When the reckoning comes—and come it must—the scenes will be worth savouring. The working-class native people of these islands, long patronised, lectured, and betrayed, will rejoice in a manner not seen since VE Day. Flags, pints, old songs, the unashamed assertion that this country belongs first and foremost to those who built it, fought for it, and paid for it. No more sermons from the sanctimonious prosecutor who forgot how to read a room. No more Islington pieties masquerading as governance. Just relief, raw and cathartic, at the departure of a political class that treated them as an inconvenience rather than the beating heart of the nation.

Starmer will, of course, linger for a while yet, like a bad smell in the curtains, insisting his resolve is undimmed. One pictures him in private, perhaps, rehearsing the speech in front of a mirror: “We will not tolerate…” A noble sentiment, if only it applied to the actual disorder rather than the complaint about it.
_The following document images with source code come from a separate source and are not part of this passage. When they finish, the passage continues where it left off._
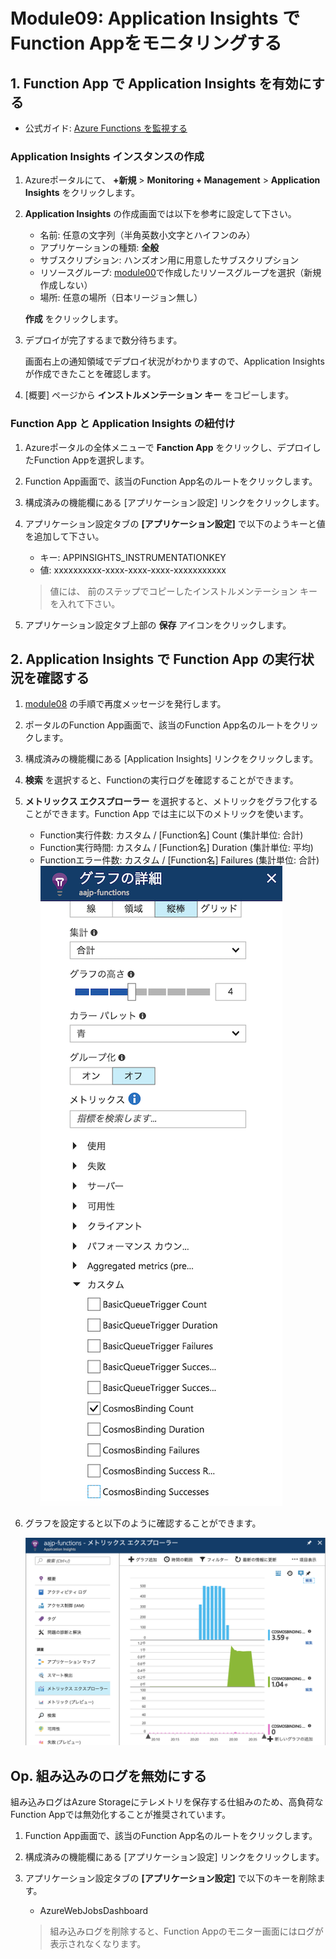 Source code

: # Module09: Application Insights でFunction Appをモニタリングする

## 1. Function App で Application Insights を有効にする

* 公式ガイド: [Azure Functions を監視する](https://docs.microsoft.com/ja-jp/azure/azure-functions/functions-monitoring)

### Application Insights インスタンスの作成

1. Azureポータルにて、 **+新規** > **Monitoring + Management** > **Application Insights** をクリックします。

1. **Application Insights** の作成画面では以下を参考に設定して下さい。

    * 名前: 任意の文字列（半角英数小文字とハイフンのみ）
    * アプリケーションの種類: **全般**
    * サブスクリプション: ハンズオン用に用意したサブスクリプション
    * リソースグループ: [module00](module00.md)で作成したリソースグループを選択（新規作成しない）
    * 場所: 任意の場所（日本リージョン無し）

    **作成** をクリックします。

1. デプロイが完了するまで数分待ちます。

    画面右上の通知領域でデプロイ状況がわかりますので、Application Insightsが作成できたことを確認します。

1. [概要] ページから **インストルメンテーション キー** をコピーします。

### Function App と Application Insights の紐付け

1. Azureポータルの全体メニューで **Fanction App** をクリックし、デプロイしたFunction Appを選択します。

1. Function App画面で、該当のFunction App名のルートをクリックします。

1. 構成済みの機能欄にある [アプリケーション設定] リンクをクリックします。

1. アプリケーション設定タブの **[アプリケーション設定]** で以下のようキーと値を追加して下さい。

    * キー: APPINSIGHTS_INSTRUMENTATIONKEY
    * 値: xxxxxxxxxx-xxxx-xxxx-xxxx-xxxxxxxxxxx

    > 値には、 前のステップでコピーしたインストルメンテーション キーを入れて下さい。

1. アプリケーション設定タブ上部の **保存** アイコンをクリックします。

## 2. Application Insights で Function App の実行状況を確認する

1. [module08](module08.md) の手順で再度メッセージを発行します。

1. ポータルのFunction App画面で、該当のFunction App名のルートをクリックします。

1. 構成済みの機能欄にある [Application Insights] リンクをクリックします。

1. **検索** を選択すると、Functionの実行ログを確認することができます。

1. **メトリックス エクスプローラー** を選択すると、メトリックをグラフ化することができます。Function App では主に以下のメトリックを使います。

    * Function実行件数: カスタム / [Function名] Count (集計単位: 合計)
    * Function実行時間: カスタム / [Function名] Duration (集計単位: 平均)
    * Functionエラー件数: カスタム / [Function名] Failures (集計単位: 合計)
    ![m09-01](images/m09-1.png)

1. グラフを設定すると以下のように確認することができます。

    ![m09-02](images/m09-2.png)

## Op. 組み込みのログを無効にする

組み込みログはAzure Storageにテレメトリを保存する仕組みのため、高負荷なFunction Appでは無効化することが推奨されています。

1. Function App画面で、該当のFunction App名のルートをクリックします。

1. 構成済みの機能欄にある [アプリケーション設定] リンクをクリックします。

1. アプリケーション設定タブの **[アプリケーション設定]** で以下のキーを削除ます。

    * AzureWebJobsDashboard

    > 組み込みログを削除すると、Function Appのモニター画面にはログが表示されなくなります。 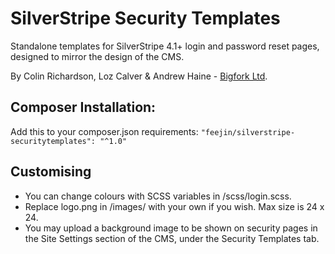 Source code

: # SilverStripe Security Templates

Standalone templates for SilverStripe 4.1+ login and password reset pages, designed to mirror the design of the CMS.

By Colin Richardson, Loz Calver & Andrew Haine - [Bigfork Ltd](http://www.bigfork.co.uk/).

## Composer Installation:

Add this to your composer.json requirements: `"feejin/silverstripe-securitytemplates": "^1.0"`

## Customising

* You can change colours with SCSS variables in /scss/login.scss.
* Replace logo.png in /images/ with your own if you wish. Max size is 24 x 24.
* You may upload a background image to be shown on security pages in the Site Settings section of the CMS, under the Security Templates tab.
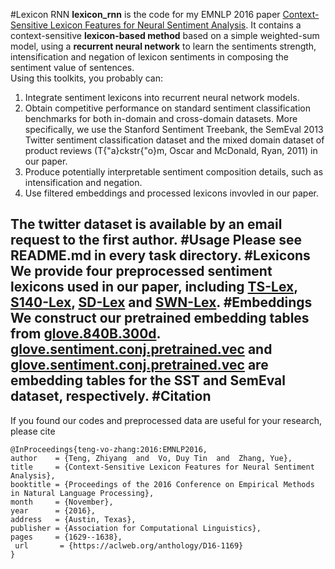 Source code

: #Lexicon RNN
**lexicon_rnn** is the code for my EMNLP 2016 paper [Context-Sensitive Lexicon Features for Neural Sentiment Analysis](https://aclweb.org/anthology/D16-1169). 
It contains a context-sensitive **lexicon-based method** based on a simple weighted-sum model, using a  **recurrent  neural  network**  to  learn  the  sentiments strength,  intensification and negation of  lexicon  sentiments  in  composing  the  sentiment value of sentences.  
Using this toolkits, you probably can:  
 1. Integrate sentiment lexicons into recurrent neural network models.  
 2. Obtain competitive performance on standard sentiment classification benchmarks for both in-domain and cross-domain datasets. More specifically, we use the Stanford Sentiment Treebank, the SemEval 2013 Twitter sentiment classification dataset and  the mixed domain dataset of product reviews (T{\"a}ckstr{\"o}m, Oscar and McDonald, Ryan, 2011) in our paper.  
 3. Produce potentially interpretable sentiment composition details, such as intensification and negation.   
 4. Use filtered embeddings and processed lexicons invovled in our paper.   
  
The twitter dataset is available by an email request to the first author. 
#Usage
Please see README.md in every task directory. 
#Lexicons 
We provide four preprocessed sentiment lexicons used in our paper, including [TS-Lex](./lexicons/sspe.lex2), [S140-Lex](./lexicons/sentiment140.lex), [SD-Lex](./lexicons/stanford.tree.lexicon) and [SWN-Lex](./lexicons/sentiwordnet.lex). 
#Embeddings
We construct our pretrained embedding tables from [glove.840B.300d](http://nlp.stanford.edu/data/glove.840B.300d.zip).  
[glove.sentiment.conj.pretrained.vec](./embeddings/glove.sentiment.conj.pretrained.vec) and [glove.sentiment.conj.pretrained.vec](./embeddings/glove.sentiment.conj.pretrained.vec) are embedding tables for the SST and SemEval dataset, respectively. 
#Citation
---
If you found our codes and preprocessed data are useful for your research, please cite

    @InProceedings{teng-vo-zhang:2016:EMNLP2016,
    author    = {Teng, Zhiyang  and  Vo, Duy Tin  and  Zhang, Yue},
    title     = {Context-Sensitive Lexicon Features for Neural Sentiment Analysis},
    booktitle = {Proceedings of the 2016 Conference on Empirical Methods in Natural Language Processing},
    month     = {November},
    year      = {2016},
    address   = {Austin, Texas},
    publisher = {Association for Computational Linguistics},
    pages     = {1629--1638},
     url       = {https://aclweb.org/anthology/D16-1169}
    }
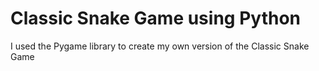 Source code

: # Classic Snake Game using Python
I used the Pygame library to create my own version of the Classic Snake Game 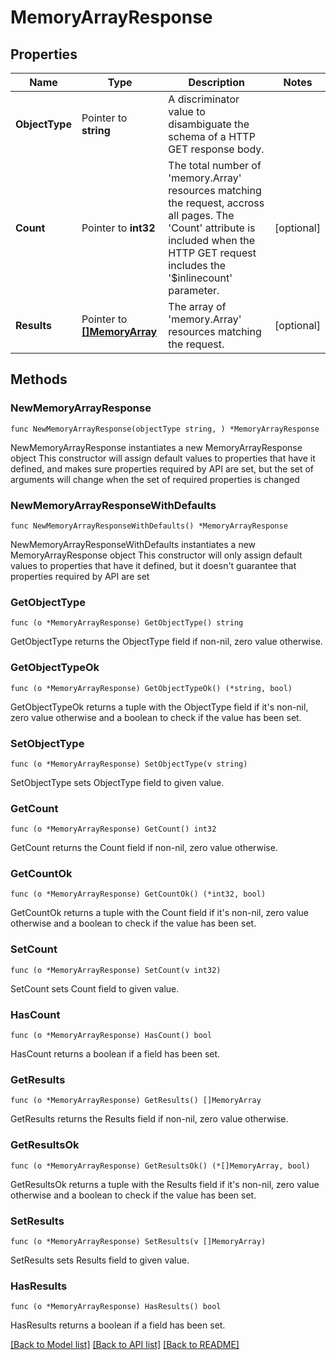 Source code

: # MemoryArrayResponse

## Properties

Name | Type | Description | Notes
------------ | ------------- | ------------- | -------------
**ObjectType** | Pointer to **string** | A discriminator value to disambiguate the schema of a HTTP GET response body. | 
**Count** | Pointer to **int32** | The total number of &#39;memory.Array&#39; resources matching the request, accross all pages. The &#39;Count&#39; attribute is included when the HTTP GET request includes the &#39;$inlinecount&#39; parameter. | [optional] 
**Results** | Pointer to [**[]MemoryArray**](memory.Array.md) | The array of &#39;memory.Array&#39; resources matching the request. | [optional] 

## Methods

### NewMemoryArrayResponse

`func NewMemoryArrayResponse(objectType string, ) *MemoryArrayResponse`

NewMemoryArrayResponse instantiates a new MemoryArrayResponse object
This constructor will assign default values to properties that have it defined,
and makes sure properties required by API are set, but the set of arguments
will change when the set of required properties is changed

### NewMemoryArrayResponseWithDefaults

`func NewMemoryArrayResponseWithDefaults() *MemoryArrayResponse`

NewMemoryArrayResponseWithDefaults instantiates a new MemoryArrayResponse object
This constructor will only assign default values to properties that have it defined,
but it doesn't guarantee that properties required by API are set

### GetObjectType

`func (o *MemoryArrayResponse) GetObjectType() string`

GetObjectType returns the ObjectType field if non-nil, zero value otherwise.

### GetObjectTypeOk

`func (o *MemoryArrayResponse) GetObjectTypeOk() (*string, bool)`

GetObjectTypeOk returns a tuple with the ObjectType field if it's non-nil, zero value otherwise
and a boolean to check if the value has been set.

### SetObjectType

`func (o *MemoryArrayResponse) SetObjectType(v string)`

SetObjectType sets ObjectType field to given value.


### GetCount

`func (o *MemoryArrayResponse) GetCount() int32`

GetCount returns the Count field if non-nil, zero value otherwise.

### GetCountOk

`func (o *MemoryArrayResponse) GetCountOk() (*int32, bool)`

GetCountOk returns a tuple with the Count field if it's non-nil, zero value otherwise
and a boolean to check if the value has been set.

### SetCount

`func (o *MemoryArrayResponse) SetCount(v int32)`

SetCount sets Count field to given value.

### HasCount

`func (o *MemoryArrayResponse) HasCount() bool`

HasCount returns a boolean if a field has been set.

### GetResults

`func (o *MemoryArrayResponse) GetResults() []MemoryArray`

GetResults returns the Results field if non-nil, zero value otherwise.

### GetResultsOk

`func (o *MemoryArrayResponse) GetResultsOk() (*[]MemoryArray, bool)`

GetResultsOk returns a tuple with the Results field if it's non-nil, zero value otherwise
and a boolean to check if the value has been set.

### SetResults

`func (o *MemoryArrayResponse) SetResults(v []MemoryArray)`

SetResults sets Results field to given value.

### HasResults

`func (o *MemoryArrayResponse) HasResults() bool`

HasResults returns a boolean if a field has been set.


[[Back to Model list]](../README.md#documentation-for-models) [[Back to API list]](../README.md#documentation-for-api-endpoints) [[Back to README]](../README.md)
Britain has always been a country robust enough to handle foreigners with strong opinions—Voltaire, Marx, Einstein, Solzhenitsyn. That it now quivers at the prospect of a few populist speakers says less about the speakers than about the spiritual frailty of those in charge. The mood of the nation is shifting; the old managerial consensus is cracking. Starmer’s response is to bar the exits and police the conversation. It will not work. History’s joke is usually on the censorious: the more frantically they police the gates, the more obvious it becomes that the citadel has already been breached—from within, by those too weak to defend it.

But the game is up. The locals have delivered their verdict. The pyre is lit, the noose adjusted, and history—ever the driest of wits—prepares to deliver the punchline. Britain deserves better. It always has. And if the coming days finally deliver the coup de grâce, one suspects the laughter, however sardonic, will be tinged with something like hope.